• **Activity**: Among the entries below, count the lines holding the string "while". Respond with the number alone.

*** Opening Records supplied ***

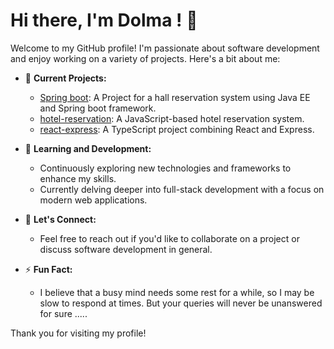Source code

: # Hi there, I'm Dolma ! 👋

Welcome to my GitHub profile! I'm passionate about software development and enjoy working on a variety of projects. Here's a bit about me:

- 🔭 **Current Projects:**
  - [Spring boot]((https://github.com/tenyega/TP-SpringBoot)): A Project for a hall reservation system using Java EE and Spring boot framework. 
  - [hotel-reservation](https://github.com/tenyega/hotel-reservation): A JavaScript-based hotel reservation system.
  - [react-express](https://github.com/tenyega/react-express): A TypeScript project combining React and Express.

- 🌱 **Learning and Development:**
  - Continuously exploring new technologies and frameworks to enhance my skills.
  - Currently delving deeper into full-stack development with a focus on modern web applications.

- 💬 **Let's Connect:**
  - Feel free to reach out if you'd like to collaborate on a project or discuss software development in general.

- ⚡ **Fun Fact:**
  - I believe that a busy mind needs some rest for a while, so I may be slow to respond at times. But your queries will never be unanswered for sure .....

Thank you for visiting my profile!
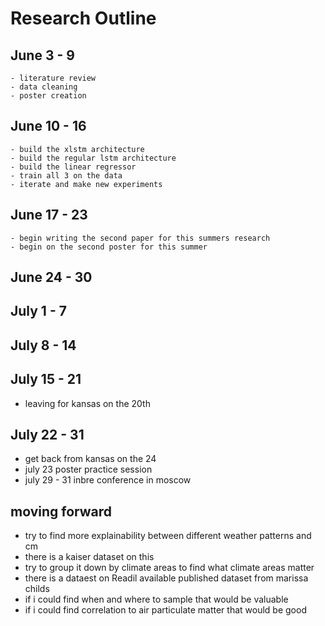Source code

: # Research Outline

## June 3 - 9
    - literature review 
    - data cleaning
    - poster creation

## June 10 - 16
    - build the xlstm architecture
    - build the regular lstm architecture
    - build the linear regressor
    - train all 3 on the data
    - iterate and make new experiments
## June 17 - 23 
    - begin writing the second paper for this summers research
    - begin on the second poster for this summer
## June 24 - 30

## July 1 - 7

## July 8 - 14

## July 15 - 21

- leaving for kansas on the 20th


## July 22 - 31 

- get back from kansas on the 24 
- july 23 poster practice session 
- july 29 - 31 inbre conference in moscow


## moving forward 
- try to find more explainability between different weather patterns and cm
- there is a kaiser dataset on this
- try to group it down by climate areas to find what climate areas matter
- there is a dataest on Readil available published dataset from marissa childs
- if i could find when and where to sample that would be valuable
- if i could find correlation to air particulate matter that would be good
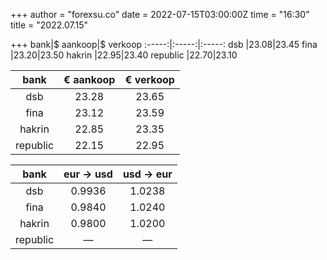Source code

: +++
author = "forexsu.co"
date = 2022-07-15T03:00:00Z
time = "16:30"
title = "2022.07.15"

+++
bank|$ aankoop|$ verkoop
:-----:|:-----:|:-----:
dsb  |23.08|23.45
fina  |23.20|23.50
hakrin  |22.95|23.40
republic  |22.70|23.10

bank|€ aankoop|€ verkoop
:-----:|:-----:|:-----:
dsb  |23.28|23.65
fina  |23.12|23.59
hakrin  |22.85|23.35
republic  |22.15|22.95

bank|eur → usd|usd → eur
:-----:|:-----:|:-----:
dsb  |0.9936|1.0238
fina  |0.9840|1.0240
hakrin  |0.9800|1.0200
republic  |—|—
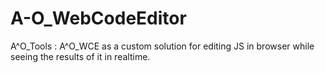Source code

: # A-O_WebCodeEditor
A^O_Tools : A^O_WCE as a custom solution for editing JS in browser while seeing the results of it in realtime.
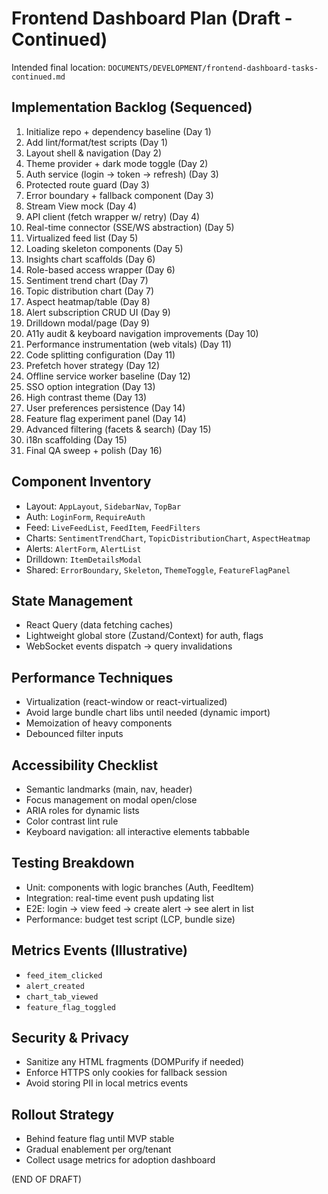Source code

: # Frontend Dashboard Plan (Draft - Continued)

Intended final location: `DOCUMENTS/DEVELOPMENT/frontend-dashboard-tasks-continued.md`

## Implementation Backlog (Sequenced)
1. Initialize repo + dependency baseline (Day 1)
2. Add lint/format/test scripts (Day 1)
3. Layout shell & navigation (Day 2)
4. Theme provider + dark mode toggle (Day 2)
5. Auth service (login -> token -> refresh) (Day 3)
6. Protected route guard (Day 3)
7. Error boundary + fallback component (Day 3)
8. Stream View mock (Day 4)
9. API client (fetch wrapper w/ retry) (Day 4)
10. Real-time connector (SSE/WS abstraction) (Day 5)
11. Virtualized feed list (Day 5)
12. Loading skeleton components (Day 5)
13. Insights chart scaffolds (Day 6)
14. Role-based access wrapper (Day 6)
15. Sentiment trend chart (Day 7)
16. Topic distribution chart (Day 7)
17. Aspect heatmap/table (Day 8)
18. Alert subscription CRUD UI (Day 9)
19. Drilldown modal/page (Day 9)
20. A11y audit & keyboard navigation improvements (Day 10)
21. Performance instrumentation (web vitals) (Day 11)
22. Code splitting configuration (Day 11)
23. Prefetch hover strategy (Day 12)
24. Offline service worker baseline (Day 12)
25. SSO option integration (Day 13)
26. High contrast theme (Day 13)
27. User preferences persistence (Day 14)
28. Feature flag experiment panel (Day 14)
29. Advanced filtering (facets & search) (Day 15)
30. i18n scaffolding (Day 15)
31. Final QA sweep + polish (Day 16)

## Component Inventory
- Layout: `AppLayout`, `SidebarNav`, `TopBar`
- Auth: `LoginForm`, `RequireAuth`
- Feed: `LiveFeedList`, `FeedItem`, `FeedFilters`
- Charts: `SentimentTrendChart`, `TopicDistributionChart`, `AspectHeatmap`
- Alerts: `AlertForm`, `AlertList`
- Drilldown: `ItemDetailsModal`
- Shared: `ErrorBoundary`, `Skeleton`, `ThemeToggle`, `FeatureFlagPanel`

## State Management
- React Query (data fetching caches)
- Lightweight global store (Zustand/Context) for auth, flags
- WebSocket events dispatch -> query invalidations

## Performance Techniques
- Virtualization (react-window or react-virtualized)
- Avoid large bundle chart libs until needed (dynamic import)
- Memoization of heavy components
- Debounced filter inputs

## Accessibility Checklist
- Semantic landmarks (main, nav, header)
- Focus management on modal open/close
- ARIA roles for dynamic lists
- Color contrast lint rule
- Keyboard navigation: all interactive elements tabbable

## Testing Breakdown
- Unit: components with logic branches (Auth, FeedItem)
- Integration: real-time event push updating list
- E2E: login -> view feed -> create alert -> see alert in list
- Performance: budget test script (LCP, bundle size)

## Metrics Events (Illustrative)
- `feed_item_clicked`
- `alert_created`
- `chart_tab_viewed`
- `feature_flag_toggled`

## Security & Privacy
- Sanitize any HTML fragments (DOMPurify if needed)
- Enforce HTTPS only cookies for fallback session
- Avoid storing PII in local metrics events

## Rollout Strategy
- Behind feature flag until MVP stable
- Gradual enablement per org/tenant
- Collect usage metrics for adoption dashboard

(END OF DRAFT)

*** Closing Records supplied ***
*** Opening Records supplied ***

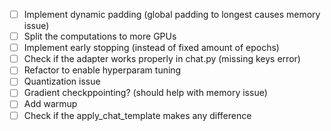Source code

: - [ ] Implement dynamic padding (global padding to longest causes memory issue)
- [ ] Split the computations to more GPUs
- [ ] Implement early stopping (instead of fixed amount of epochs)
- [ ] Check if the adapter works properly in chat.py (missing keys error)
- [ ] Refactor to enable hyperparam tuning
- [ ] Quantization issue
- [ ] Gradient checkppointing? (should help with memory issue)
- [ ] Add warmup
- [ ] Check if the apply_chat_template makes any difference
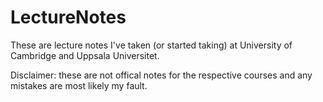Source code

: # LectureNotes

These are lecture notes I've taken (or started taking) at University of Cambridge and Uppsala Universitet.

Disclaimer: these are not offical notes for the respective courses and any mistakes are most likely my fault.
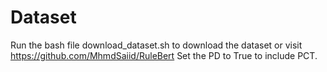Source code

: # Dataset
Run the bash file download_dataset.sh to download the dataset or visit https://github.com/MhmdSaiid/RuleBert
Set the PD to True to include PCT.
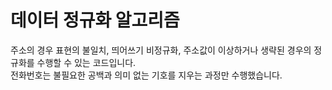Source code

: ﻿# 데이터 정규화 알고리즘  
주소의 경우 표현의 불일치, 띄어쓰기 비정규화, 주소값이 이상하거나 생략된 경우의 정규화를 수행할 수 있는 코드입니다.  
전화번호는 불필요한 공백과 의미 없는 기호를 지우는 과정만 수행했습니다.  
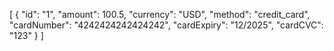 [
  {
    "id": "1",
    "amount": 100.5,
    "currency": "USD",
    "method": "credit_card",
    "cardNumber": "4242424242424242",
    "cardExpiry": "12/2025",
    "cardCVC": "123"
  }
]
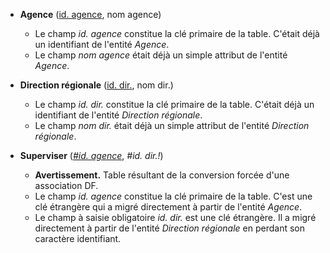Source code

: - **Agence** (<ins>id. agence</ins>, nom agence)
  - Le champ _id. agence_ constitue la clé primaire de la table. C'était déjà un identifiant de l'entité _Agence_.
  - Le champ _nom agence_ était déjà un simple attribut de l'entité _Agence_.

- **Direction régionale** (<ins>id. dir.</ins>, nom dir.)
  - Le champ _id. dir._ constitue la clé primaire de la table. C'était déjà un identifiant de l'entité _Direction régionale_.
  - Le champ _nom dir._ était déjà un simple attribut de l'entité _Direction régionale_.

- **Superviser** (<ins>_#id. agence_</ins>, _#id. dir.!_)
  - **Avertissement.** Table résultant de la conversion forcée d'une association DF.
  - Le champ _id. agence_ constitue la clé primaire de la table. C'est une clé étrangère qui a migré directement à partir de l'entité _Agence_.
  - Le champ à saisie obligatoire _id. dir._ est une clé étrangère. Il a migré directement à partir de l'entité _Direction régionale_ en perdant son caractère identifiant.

*** Closing Records supplied ***

• **Written response**: 2